(Dataset entries)
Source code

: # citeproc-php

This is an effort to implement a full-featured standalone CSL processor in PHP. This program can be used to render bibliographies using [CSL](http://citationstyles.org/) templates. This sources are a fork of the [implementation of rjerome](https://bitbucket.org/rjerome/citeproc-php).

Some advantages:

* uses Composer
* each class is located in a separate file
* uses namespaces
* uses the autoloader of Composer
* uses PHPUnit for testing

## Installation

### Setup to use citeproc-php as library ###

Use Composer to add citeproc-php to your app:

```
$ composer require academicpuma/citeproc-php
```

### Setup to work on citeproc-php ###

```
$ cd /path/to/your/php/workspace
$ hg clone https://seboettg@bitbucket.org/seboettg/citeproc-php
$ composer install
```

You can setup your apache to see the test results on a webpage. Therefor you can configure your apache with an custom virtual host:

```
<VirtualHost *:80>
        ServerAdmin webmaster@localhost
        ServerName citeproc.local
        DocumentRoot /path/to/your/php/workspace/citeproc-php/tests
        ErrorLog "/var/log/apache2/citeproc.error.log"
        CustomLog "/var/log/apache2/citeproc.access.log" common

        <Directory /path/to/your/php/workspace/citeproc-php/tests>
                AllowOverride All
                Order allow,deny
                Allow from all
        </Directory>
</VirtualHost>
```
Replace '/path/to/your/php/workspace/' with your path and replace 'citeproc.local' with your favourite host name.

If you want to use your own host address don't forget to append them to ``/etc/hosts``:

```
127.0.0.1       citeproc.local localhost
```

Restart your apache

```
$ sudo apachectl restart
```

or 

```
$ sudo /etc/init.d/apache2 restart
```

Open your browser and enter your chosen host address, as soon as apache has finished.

(WORK TO BE COMPLETED) Among the lines above, find those holding "workspace" and copy each one.

(WRITTEN REPLY)
$ cd /path/to/your/php/workspace
        DocumentRoot /path/to/your/php/workspace/citeproc-php/tests
        <Directory /path/to/your/php/workspace/citeproc-php/tests>
Replace '/path/to/your/php/workspace/' with your path and replace 'citeproc.local' with your favourite host name.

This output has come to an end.